The things I criticised in my second paragraph have the effect of locking Government into a straight jacket set by popular view at a particular time. The role of Government is to govern, taking changing circumstances into account. This includes taking unpopular decisions, not implementing blind promises made at a point in time regardless, With time, some of those decisions will prove to be right if still unpopular, others will gain net approval but in fact be questionable.
That's all part of our system. In the end, we give Governments power and expect them to exercise that power if with restraint. We do so, knowing that we can kick them out.
5 comments:
Hi Jim
That Possum article makes interesting reading, but there are a few quibbles I'd like to note:
- the various surveys were not all conducted at the same point in time, and presumably not with the same group of respondents, so it is a bit naive to suggest there is a necessary 'discord' between the views upon the various issues.
- again, re the differing dates for surveys, there is no indication of the surrounding 'hot issues' at any particular time. I'd suggest you'd get a far different response upon 'size of government' if a survey were taken immediately after some revelation of government waste or incompetence, than if taken at a point where attention was not so focussed.
- the sub-analysis between party affiliations assumes/presumes those issues canvassed are necessarily affected by one's political preference. I don't necessarily agree this is always a valid approach.
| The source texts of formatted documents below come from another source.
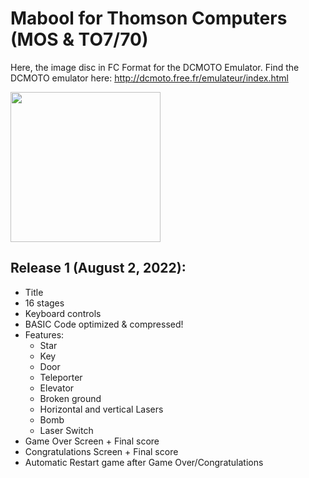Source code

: # Mabool for Thomson Computers (MOS & TO7/70)
Here, the image disc in FC Format for the DCMOTO Emulator.
Find the DCMOTO emulator here: http://dcmoto.free.fr/emulateur/index.html

<img src="https://user-images.githubusercontent.com/11832290/182225021-59e86036-4641-4baa-87e4-0dc2f3399426.png" style="width:25vw">

Release 1 (August 2, 2022): 
-------------------------
- Title
- 16 stages
- Keyboard controls
- BASIC Code optimized & compressed!
- Features:
  - Star
  - Key
  - Door
  - Teleporter
  - Elevator
  - Broken ground
  - Horizontal and vertical Lasers
  - Bomb
  - Laser Switch
- Game Over Screen + Final score
- Congratulations Screen + Final score
- Automatic Restart game after Game Over/Congratulations
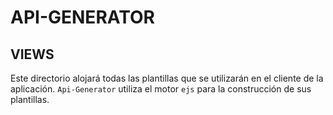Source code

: # API-GENERATOR

## VIEWS

Este directorio alojará todas las plantillas que se utilizarán en el cliente de la aplicación. `Api-Generator` utiliza el motor `ejs` para la construcción de sus plantillas.
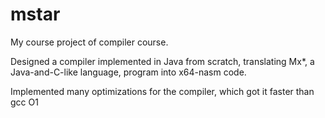 # mstar
My course project of compiler course.

Designed a compiler implemented in Java from scratch, translating Mx*, a Java-and-C-like language, program into x64-nasm code.

Implemented many optimizations for the compiler, which got it faster than gcc O1

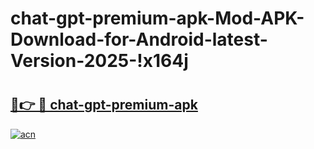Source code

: # chat-gpt-premium-apk-Mod-APK-Download-for-Android-latest-Version-2025-!x164j

# <h2><a href="https://ndb0o3.esa.edu.pl?title=chat-gpt-premium-apk&ref=x164j">🔗👉 🔴 chat-gpt-premium-apk</a></h2>

[![acn](https://github.com/user-attachments/assets/0f9c940e-d8b0-45ae-aac7-cd30a18b3e1c)](https://ndb0o3.esa.edu.pl?title=chat-gpt-premium-apk&ref=x164j)

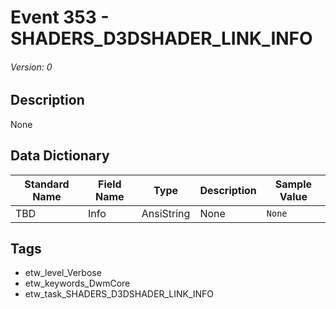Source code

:# Event 353 - SHADERS_D3DSHADER_LINK_INFO
###### Version: 0

## Description
None

## Data Dictionary
|Standard Name|Field Name|Type|Description|Sample Value|
|---|---|---|---|---|
|TBD|Info|AnsiString|None|`None`|

## Tags
* etw_level_Verbose
* etw_keywords_DwmCore
* etw_task_SHADERS_D3DSHADER_LINK_INFO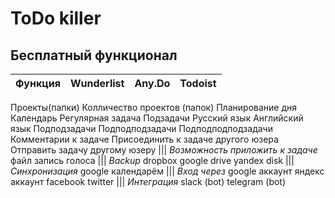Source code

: # ToDo killer

## Бесплатный функционал

Функция                 | Wunderlist | Any.Do | Todoist
------------------------|------------|--------|---------
Проекты(папки)
Колличество проектов (папок)
Планирование дня
Календарь
Регулярная задача
Подзадачи
Русский язык
Английский язык
Подподзадачи
Подподподзадачи
Подподподподзадачи
Комментарии к задаче
Присоединить к задаче другого юзера
Отправить задачу другому юзеру
|||
_Возможность приложить к задаче_
файл
запись голоса
|||
_Backup_
dropbox
google drive
yandex disk
|||
_Синхронизация_
google календарём
|||
_Вход через_
google аккаунт
яндекс аккаунт
facebook
twitter
|||
_Интеграция_
slack (bot)
telegram (bot)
And a final quibble: there's a table buried in there about perception of interest rates being higher or lower since the Labor government came to power. The 'lower' analysis line shows: total-35 ALP-44 LNP-36 GRN-42.
My question is how can the 'total lower' percentage be lower than the three constituent percentages?
kvd
Good morning, kvd. I will have a look at the Possum post again before responding. That will be later. I am off to watch school boy football in a little while.
Have a nice day Jim!
I did not mean to carp, but I find these "do you want smaller govt"/"should the govt do more" contradictions frustrating. It would have been far more interesting (and pertinent) to get the responses of the same group of people on the same day, once the basic contradiction in their positions was pointed out to them.
kvd
Given your view Jim, that pollies shouldn't be held to actually doing what they promise, do you think pollies should just not bother saying what they will do in government?
In that case how are we to decide who to vote for? Our assessment of their personality?
This is my assessment process, Evan.
1. Have they explained clearly to me the main challenges the country faces and what they plan to do about them (national party). Or region for a regional party.
2. Am I happy with their values?
3. Do I think that they are likely to be competent in government? Will they be prepared to do what's best for the country in their judgement at the time regardless of previous undertakings or immediate popularity?
4. Given my values and own assessment of what's important, what's the mesh like?
5. Given 4, what are my choices?
In making an assessment, I place very little weight on the multiplicity of promises made. Each party has some that I agree with, some that I disagree with. I just hope that they will be prepared to ditch the sillier ones.
My assessment is affected by the weight that I place on particular issues in a personal sense. For example, I can't and won't vote for the coalition number one because I happen to disagree quite violently with Tony Abbott on refugees. This has become a vote deciding issue for me.
kvd, the idea of the role of polls as an education device is a little unusual outside push polling!